In one of the visual companions, Tim Minear discusses an idea for one of his scripts that never saw daylight (though since leaked to the internet, google Tim Minear "Dead or Alive"). At one point he thought he might have Mal and the crew walking together around a carnival, and Kaylee becomes alarmed by a man in chains dressed up like a Reaver. Mal reassures her and tells her that can't be a real Reaver, because a real Reaver in chains and captivity would EAT itself.

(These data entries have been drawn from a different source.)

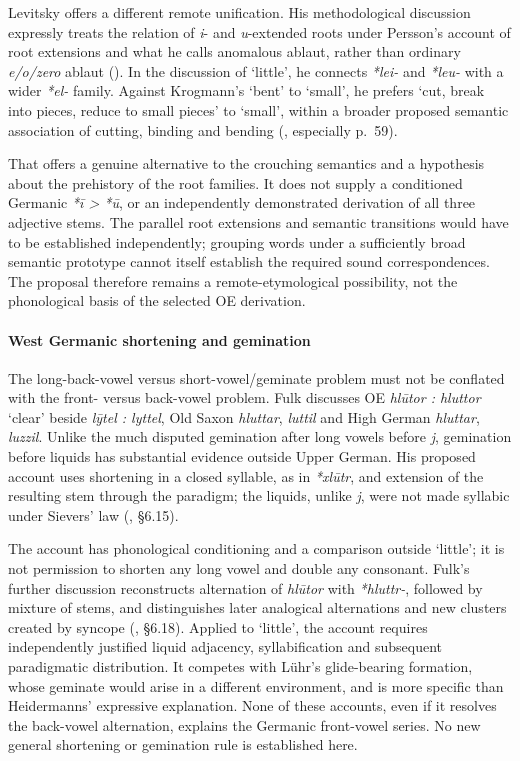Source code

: \documentclass[
  british,
  a4paper,
]{article}
\begin{document}
Levitsky offers a different remote unification. His methodological
discussion expressly treats the relation of \emph{i}- and
\emph{u}-extended roots under Persson's account of root extensions and
what he calls anomalous ablaut, rather than ordinary \emph{e/o/zero}
ablaut (). In the
discussion of `little', he connects \emph{*lei-} and \emph{*leu-} with a
wider \emph{*el-} family. Against Krogmann's `bent' to `small', he
prefers `cut, break into pieces, reduce to small pieces' to `small',
within a broader proposed semantic association of cutting, binding and
bending (, especially
p.~59).

That offers a genuine alternative to the crouching semantics and a
hypothesis about the prehistory of the root families. It does not supply
a conditioned Germanic \emph{*ī > *ū}, or an independently demonstrated
derivation of all three adjective stems. The parallel root extensions
and semantic transitions would have to be established independently;
grouping words under a sufficiently broad semantic prototype cannot
itself establish the required sound correspondences. The proposal
therefore remains a remote-etymological possibility, not the
phonological basis of the selected OE derivation.

\paragraph{West Germanic shortening and
gemination}\label{west-germanic-shortening-and-gemination}

The long-back-vowel versus short-vowel/geminate problem must not be
conflated with the front- versus back-vowel problem. Fulk discusses OE
\emph{hlūtor : hluttor} `clear' beside \emph{lȳtel : lyttel}, Old Saxon
\emph{hluttar}, \emph{luttil} and High German \emph{hluttar},
\emph{luzzil}. Unlike the much disputed gemination after long vowels
before \emph{j}, gemination before liquids has substantial evidence
outside Upper German. His proposed account uses shortening in a closed
syllable, as in \emph{*xlūtr}, and extension of the resulting stem
through the paradigm; the liquids, unlike \emph{j}, were not made
syllabic under Sievers' law (,
§6.15).

The account has phonological conditioning and a comparison outside
`little'; it is not permission to shorten any long vowel and double any
consonant. Fulk's further discussion reconstructs alternation of
\emph{hlūtor} with \emph{*hluttr-}, followed by mixture of stems, and
distinguishes later analogical alternations and new clusters created by
syncope (, §6.18). Applied to
`little', the account requires independently justified liquid adjacency,
syllabification and subsequent paradigmatic distribution. It competes
with Lühr's glide-bearing formation, whose geminate would arise in a
different environment, and is more specific than Heidermanns' expressive
explanation. None of these accounts, even if it resolves the back-vowel
alternation, explains the Germanic front-vowel series. No new general
shortening or gemination rule is established here.
\end{document}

Way to calm those fears, Mal.

Tuesday, October 11, 2011 6:16 PM

BRUCEPLUTO


GREAT continuing episode ebfiddler. I really enjoy the way you’re weaving so many different aspects of the story all together, Reavers, Alliance, River & Ip, Jayne & Janice. By the by Janis Jopin was actually is from my neck of the woods……ha..ha.

Anyhoo, Reavers having been introduce well into the verse before Miranda? Methinks if this be so then maybe that planet wasn’t so much a failed Parliament experiment as a successful one? I like the idea of the high end government powers using them during the war. Perfect way to hide what’s really going on, still what is really going on with that? I’m sure you will get to it at some point, so I’ll catch it then.

I am waiting for your next chapter soon as you can get it posted!